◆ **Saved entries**
=== Section Start ===
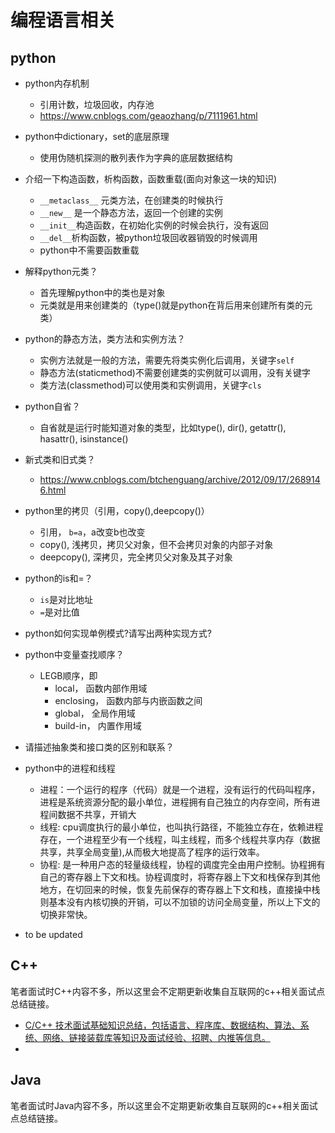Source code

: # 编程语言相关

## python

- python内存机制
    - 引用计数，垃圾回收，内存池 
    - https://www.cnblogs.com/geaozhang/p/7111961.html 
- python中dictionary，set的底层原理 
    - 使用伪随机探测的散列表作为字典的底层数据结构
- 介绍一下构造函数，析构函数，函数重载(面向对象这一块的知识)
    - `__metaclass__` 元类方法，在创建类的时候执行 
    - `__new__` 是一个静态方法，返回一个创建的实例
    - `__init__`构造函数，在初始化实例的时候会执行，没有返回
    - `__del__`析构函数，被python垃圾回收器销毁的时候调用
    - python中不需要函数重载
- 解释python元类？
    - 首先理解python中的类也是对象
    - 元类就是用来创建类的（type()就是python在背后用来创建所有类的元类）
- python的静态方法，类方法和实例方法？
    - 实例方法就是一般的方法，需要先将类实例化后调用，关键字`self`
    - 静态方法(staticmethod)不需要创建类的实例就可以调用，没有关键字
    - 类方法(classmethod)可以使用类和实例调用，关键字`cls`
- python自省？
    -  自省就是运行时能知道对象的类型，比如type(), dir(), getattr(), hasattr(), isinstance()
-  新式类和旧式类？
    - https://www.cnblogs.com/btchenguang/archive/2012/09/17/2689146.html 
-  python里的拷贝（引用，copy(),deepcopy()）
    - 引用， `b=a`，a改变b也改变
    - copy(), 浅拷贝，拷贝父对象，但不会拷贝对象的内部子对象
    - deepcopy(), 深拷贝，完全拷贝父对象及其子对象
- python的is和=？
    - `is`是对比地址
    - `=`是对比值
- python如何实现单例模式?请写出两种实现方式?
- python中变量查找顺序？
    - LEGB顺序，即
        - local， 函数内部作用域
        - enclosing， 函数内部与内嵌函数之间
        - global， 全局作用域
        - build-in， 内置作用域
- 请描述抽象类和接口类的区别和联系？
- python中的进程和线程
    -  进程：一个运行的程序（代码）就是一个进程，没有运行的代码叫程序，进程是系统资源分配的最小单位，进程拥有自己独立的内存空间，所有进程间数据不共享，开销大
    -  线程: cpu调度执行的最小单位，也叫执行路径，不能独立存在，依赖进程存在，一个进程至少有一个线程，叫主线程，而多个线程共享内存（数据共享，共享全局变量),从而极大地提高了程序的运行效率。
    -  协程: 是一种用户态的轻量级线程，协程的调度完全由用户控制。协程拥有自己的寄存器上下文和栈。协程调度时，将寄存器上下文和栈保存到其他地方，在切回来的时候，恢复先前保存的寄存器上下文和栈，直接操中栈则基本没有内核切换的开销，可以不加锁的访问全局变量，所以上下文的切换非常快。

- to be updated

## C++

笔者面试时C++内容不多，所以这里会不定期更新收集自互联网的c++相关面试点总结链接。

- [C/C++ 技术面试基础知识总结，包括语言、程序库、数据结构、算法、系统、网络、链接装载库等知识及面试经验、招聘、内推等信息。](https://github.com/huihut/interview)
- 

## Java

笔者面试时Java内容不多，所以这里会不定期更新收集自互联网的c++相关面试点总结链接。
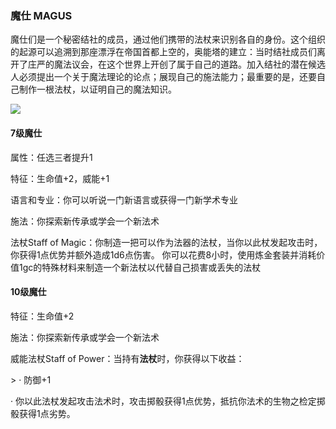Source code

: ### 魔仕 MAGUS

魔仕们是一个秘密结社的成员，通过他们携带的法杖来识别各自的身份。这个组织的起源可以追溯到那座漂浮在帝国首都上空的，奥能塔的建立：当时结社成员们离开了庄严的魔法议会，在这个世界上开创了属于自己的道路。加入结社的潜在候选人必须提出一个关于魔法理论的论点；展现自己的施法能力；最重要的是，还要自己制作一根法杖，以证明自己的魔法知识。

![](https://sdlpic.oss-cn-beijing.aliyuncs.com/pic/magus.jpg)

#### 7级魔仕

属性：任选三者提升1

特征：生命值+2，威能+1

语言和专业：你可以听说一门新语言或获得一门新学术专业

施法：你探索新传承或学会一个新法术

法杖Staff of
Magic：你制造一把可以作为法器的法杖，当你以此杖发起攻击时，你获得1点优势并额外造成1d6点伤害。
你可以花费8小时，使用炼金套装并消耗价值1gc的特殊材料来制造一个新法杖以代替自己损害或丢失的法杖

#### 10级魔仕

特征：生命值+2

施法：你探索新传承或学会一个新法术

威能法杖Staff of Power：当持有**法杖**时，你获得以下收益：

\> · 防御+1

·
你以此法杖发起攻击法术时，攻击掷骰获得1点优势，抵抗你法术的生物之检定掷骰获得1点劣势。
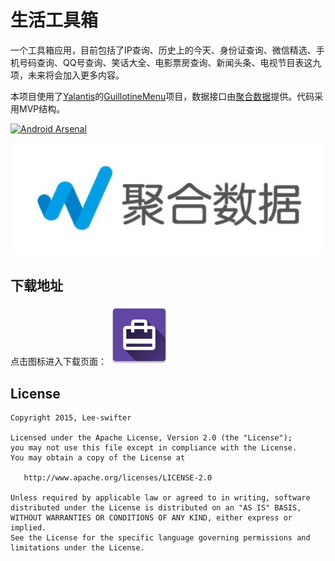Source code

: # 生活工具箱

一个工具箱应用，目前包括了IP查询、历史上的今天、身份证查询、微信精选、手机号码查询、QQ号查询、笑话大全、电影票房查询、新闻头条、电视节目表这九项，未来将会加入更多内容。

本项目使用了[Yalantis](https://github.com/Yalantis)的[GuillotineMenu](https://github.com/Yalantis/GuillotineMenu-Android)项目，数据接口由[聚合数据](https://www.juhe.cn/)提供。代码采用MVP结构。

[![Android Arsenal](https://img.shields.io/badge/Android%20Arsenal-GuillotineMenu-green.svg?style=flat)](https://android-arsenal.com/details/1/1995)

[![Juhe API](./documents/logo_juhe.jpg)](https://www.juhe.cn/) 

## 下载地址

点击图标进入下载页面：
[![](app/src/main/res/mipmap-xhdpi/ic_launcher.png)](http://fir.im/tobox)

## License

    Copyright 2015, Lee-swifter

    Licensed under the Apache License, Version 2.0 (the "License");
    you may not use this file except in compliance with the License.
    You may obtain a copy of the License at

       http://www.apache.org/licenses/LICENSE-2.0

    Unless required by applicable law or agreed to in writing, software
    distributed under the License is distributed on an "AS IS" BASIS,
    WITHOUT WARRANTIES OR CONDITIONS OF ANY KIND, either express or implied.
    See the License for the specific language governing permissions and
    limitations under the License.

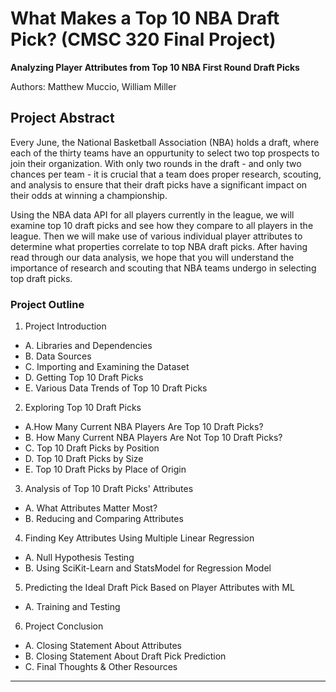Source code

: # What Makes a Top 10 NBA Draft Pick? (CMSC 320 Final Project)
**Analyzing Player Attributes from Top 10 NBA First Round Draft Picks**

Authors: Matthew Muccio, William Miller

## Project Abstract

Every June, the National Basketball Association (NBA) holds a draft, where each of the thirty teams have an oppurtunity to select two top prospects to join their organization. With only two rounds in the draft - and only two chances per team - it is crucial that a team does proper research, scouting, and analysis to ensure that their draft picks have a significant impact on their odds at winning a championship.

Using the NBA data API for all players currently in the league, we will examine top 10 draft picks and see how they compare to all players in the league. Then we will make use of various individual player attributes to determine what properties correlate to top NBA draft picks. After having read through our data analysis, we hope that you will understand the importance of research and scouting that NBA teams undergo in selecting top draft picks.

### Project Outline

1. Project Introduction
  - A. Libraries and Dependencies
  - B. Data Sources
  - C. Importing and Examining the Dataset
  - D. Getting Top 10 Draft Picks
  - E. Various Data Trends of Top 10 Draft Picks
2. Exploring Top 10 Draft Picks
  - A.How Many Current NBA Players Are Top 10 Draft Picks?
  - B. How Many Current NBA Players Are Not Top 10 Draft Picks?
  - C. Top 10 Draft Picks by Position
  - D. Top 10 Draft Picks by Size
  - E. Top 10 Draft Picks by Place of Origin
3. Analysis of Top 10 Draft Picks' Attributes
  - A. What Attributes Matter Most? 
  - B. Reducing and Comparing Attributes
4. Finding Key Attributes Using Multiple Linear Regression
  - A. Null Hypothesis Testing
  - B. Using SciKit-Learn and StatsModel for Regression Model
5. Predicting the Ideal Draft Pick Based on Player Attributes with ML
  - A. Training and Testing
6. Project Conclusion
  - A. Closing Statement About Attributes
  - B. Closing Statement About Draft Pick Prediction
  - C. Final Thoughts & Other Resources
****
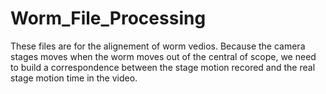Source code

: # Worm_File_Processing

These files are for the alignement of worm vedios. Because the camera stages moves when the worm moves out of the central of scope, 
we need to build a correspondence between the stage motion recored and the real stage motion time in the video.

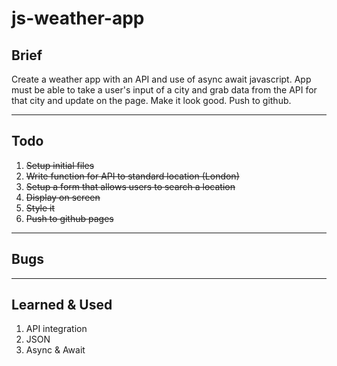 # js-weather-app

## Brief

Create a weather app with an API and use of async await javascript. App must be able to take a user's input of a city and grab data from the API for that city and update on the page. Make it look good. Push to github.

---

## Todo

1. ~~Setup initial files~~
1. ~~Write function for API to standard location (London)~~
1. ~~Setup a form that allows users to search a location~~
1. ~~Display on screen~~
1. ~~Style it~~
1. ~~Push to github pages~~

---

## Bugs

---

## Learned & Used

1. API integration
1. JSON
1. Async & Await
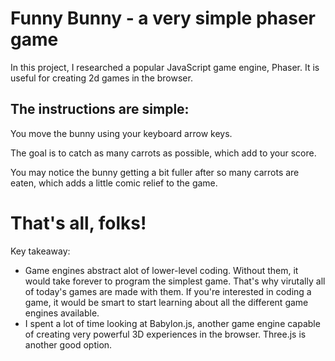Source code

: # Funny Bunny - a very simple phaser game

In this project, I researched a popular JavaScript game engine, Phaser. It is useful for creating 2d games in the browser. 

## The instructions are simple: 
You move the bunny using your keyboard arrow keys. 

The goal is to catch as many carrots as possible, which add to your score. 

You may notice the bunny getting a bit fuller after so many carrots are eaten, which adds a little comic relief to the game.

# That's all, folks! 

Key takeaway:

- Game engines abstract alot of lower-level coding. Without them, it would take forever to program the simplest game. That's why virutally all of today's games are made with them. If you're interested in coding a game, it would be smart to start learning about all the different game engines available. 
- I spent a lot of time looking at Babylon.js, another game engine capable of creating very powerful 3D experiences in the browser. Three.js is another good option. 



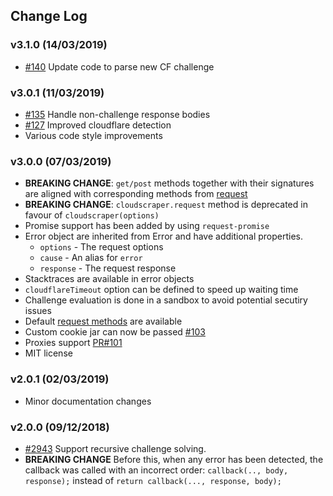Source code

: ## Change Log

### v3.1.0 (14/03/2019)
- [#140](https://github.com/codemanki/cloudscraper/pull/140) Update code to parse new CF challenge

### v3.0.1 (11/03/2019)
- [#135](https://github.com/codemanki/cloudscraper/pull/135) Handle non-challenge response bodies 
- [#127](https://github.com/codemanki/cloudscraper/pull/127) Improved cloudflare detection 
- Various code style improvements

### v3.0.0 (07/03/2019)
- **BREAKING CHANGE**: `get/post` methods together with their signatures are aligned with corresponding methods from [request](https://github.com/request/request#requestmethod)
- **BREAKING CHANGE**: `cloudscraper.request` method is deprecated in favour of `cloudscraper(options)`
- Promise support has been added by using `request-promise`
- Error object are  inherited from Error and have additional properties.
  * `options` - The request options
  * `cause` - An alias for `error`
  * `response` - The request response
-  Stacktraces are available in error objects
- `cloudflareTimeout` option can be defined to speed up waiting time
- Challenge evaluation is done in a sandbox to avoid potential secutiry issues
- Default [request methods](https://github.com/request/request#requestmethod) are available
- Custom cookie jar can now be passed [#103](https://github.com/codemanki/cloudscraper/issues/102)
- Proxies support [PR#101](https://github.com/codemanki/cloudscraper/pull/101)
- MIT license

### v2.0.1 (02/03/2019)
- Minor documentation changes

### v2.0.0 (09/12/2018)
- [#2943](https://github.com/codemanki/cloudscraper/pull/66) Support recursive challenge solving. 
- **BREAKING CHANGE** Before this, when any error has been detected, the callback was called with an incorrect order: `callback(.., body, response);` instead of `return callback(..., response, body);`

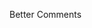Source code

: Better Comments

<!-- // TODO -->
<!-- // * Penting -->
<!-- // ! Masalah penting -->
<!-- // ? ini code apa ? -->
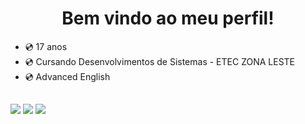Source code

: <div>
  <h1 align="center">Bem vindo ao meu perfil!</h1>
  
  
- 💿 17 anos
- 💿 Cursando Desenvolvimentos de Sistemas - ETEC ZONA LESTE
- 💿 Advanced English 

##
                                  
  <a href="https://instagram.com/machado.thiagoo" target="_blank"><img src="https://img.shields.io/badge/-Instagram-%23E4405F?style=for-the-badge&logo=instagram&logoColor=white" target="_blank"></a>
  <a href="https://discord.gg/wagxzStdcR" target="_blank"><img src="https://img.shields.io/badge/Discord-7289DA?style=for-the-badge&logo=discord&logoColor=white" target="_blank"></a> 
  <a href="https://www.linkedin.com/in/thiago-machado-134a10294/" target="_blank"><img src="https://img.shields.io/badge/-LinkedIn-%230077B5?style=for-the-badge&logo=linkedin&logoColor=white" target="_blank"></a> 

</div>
=== Section End ===
The answer should be a single number: how many lines in the entries contain "cnblogs".

2